[Collected data entries]
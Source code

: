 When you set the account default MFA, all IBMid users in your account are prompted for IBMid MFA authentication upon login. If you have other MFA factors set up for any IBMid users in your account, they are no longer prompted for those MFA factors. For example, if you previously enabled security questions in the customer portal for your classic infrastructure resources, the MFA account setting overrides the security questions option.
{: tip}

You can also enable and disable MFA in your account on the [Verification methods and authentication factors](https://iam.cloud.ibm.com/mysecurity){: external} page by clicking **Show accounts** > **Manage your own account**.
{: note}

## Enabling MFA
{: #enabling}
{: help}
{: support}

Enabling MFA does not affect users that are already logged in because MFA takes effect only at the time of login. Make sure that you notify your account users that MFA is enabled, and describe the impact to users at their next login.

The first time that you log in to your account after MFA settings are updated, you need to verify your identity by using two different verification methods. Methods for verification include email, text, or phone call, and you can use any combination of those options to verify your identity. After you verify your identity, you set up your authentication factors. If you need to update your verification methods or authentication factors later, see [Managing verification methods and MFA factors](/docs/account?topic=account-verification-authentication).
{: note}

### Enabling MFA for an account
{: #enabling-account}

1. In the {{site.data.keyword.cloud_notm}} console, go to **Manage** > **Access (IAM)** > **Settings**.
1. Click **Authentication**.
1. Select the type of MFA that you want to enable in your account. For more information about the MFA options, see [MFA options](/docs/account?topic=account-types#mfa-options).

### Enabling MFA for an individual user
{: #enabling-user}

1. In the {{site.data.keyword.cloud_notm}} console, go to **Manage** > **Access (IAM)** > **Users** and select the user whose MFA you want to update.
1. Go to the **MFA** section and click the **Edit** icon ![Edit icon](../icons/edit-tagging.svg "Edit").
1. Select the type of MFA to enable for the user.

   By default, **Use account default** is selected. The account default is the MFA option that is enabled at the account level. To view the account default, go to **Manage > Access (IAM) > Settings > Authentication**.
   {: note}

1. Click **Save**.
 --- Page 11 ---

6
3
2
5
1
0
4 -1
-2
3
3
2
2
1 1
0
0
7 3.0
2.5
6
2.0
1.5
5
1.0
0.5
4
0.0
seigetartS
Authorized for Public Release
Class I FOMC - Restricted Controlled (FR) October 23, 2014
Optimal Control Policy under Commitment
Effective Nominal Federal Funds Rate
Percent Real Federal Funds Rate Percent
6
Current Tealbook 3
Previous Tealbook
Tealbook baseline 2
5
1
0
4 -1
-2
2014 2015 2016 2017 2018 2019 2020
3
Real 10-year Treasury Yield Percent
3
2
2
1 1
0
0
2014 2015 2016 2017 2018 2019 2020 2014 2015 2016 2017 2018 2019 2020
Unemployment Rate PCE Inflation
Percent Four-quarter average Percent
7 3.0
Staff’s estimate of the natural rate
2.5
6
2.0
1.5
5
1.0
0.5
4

WHAT YOU WILL DO: Word for word, transcribe each of the entries above.

EXPECTED ANSWER:
Source code

: When you set the account default MFA, all IBMid users in your account are prompted for IBMid MFA authentication upon login. If you have other MFA factors set up for any IBMid users in your account, they are no longer prompted for those MFA factors. For example, if you previously enabled security questions in the customer portal for your classic infrastructure resources, the MFA account setting overrides the security questions option.
{: tip}

You can also enable and disable MFA in your account on the [Verification methods and authentication factors](https://iam.cloud.ibm.com/mysecurity){: external} page by clicking **Show accounts** > **Manage your own account**.
{: note}

## Enabling MFA
{: #enabling}
{: help}
{: support}

Enabling MFA does not affect users that are already logged in because MFA takes effect only at the time of login. Make sure that you notify your account users that MFA is enabled, and describe the impact to users at their next login.

The first time that you log in to your account after MFA settings are updated, you need to verify your identity by using two different verification methods. Methods for verification include email, text, or phone call, and you can use any combination of those options to verify your identity. After you verify your identity, you set up your authentication factors. If you need to update your verification methods or authentication factors later, see [Managing verification methods and MFA factors](/docs/account?topic=account-verification-authentication).
{: note}

### Enabling MFA for an account
{: #enabling-account}

1. In the {{site.data.keyword.cloud_notm}} console, go to **Manage** > **Access (IAM)** > **Settings**.
1. Click **Authentication**.
1. Select the type of MFA that you want to enable in your account. For more information about the MFA options, see [MFA options](/docs/account?topic=account-types#mfa-options).

### Enabling MFA for an individual user
{: #enabling-user}

1. In the {{site.data.keyword.cloud_notm}} console, go to **Manage** > **Access (IAM)** > **Users** and select the user whose MFA you want to update.
1. Go to the **MFA** section and click the **Edit** icon ![Edit icon](../icons/edit-tagging.svg "Edit").
1. Select the type of MFA to enable for the user.

   By default, **Use account default** is selected. The account default is the MFA option that is enabled at the account level. To view the account default, go to **Manage > Access (IAM) > Settings > Authentication**.
   {: note}

1. Click **Save**.
 --- Page 11 ---

6
3
2
5
1
0
4 -1
-2
3
3
2
2
1 1
0
0
7 3.0
2.5
6
2.0
1.5
5
1.0
0.5
4
0.0
seigetartS
Authorized for Public Release
Class I FOMC - Restricted Controlled (FR) October 23, 2014
Optimal Control Policy under Commitment
Effective Nominal Federal Funds Rate
Percent Real Federal Funds Rate Percent
6
Current Tealbook 3
Previous Tealbook
Tealbook baseline 2
5
1
0
4 -1
-2
2014 2015 2016 2017 2018 2019 2020
3
Real 10-year Treasury Yield Percent
3
2
2
1 1
0
0
2014 2015 2016 2017 2018 2019 2020 2014 2015 2016 2017 2018 2019 2020
Unemployment Rate PCE Inflation
Percent Four-quarter average Percent
7 3.0
Staff’s estimate of the natural rate
2.5
6
2.0
1.5
5
1.0
0.5
4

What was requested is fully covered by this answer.